Parliamentarian Committee recognizes the necessity to act and calls for an indirect counter-proposal

14.11.2017

The Legal Affairs Committee (“the Committee”) of the Swiss Parliament’s Council of States has acknowledges that human rights violations perpetrated by Swiss based multinational companies are of great concern.

Unlike the Swiss Federal Council, the Committee assents the need for action and calls upon legal measures. The Swiss Coalition for Corporate Justice welcomes this decision, which allows for a substantial debate and paves the way to an effective solution at the parliamentary level. However, this is only a first step. The specificities of the counter-proposal as well as the position of the Legal Affairs Committee of the Swiss National Council remain uncertain.

Dick Marty, co-president of the Responsible Business Initiative’s Committee, has commented on the decision: « The Committee admits there is a need for binding measures against human rights violations perpetrated by Swiss-based multinationals. For the time being, the Committee has merely set the key points of such rules. We will have to see if the content of the indirect counter-proposal allows for an effective improvement of the situation. »

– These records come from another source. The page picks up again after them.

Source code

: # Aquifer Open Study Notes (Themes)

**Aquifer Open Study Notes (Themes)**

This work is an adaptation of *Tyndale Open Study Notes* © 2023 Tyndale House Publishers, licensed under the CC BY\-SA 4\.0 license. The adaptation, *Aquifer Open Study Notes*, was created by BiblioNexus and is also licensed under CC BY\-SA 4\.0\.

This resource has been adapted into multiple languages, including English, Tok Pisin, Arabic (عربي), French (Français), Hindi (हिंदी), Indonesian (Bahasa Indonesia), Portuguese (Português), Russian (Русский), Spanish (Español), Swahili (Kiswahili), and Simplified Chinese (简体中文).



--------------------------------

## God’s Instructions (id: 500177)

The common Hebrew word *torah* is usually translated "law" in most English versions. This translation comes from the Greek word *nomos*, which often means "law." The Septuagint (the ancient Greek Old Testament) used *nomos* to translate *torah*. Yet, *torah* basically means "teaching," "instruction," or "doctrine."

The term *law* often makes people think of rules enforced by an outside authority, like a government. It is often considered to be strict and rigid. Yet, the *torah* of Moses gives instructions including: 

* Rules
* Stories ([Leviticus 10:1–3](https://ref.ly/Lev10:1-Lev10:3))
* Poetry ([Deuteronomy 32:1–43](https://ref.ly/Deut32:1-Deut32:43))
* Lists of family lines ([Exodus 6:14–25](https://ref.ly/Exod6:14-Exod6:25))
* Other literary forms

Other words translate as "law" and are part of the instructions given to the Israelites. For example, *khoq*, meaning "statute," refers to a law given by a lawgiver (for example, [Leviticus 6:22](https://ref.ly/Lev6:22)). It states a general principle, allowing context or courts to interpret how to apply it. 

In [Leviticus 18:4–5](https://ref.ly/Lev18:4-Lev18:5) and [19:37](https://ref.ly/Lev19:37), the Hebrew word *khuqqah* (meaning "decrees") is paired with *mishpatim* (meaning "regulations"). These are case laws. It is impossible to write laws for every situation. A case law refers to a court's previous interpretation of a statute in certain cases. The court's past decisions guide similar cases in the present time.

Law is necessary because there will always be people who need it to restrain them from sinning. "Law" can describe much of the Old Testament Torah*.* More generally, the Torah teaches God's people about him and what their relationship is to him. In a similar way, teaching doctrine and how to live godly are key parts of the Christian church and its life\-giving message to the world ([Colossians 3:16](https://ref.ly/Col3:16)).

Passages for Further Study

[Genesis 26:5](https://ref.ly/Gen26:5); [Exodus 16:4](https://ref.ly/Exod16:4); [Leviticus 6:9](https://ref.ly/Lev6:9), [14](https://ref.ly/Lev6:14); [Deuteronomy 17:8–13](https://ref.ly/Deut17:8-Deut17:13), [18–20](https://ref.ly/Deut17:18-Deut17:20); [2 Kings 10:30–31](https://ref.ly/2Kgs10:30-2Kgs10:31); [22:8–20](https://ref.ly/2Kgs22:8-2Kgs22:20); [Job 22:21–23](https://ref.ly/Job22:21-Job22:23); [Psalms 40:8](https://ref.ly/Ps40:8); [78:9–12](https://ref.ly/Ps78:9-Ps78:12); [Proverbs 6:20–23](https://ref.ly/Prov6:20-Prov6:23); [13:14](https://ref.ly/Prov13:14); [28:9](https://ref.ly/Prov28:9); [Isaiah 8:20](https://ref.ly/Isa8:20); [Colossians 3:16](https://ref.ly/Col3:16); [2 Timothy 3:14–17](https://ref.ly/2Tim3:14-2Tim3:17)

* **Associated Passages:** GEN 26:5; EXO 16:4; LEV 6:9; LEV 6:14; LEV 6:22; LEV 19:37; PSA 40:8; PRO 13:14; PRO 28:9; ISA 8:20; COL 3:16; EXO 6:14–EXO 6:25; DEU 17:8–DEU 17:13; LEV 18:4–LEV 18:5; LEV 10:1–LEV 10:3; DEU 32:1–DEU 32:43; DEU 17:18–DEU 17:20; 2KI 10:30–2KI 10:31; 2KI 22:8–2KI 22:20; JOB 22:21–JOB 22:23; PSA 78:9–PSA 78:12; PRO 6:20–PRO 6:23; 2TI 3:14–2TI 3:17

What is a counter-proposal?
Popular initiatives such as the Responsible Business Initiative are discussed in Parliament. The relevant parliamentary Committees may submit counterproposals to a popular initiative. In this case, both chambers deal with the counterproposal and may, for example, enact or amend a law in the sense of a popular initiative. If the law adopted is good enough for the authors of a popular initiative, they can withdraw their popular initiative. In this case, there is no referendum.

The Responsible Business Initiative
The initiative seeks to compel Swiss-based companies to respect human rights in all their business activities. In order to ensure proper implementation of this obligation by companies, consequences are foreseen in cases of abuses. Multinational companies will be liable for human rights abuses caused by their subsidiaries abroad.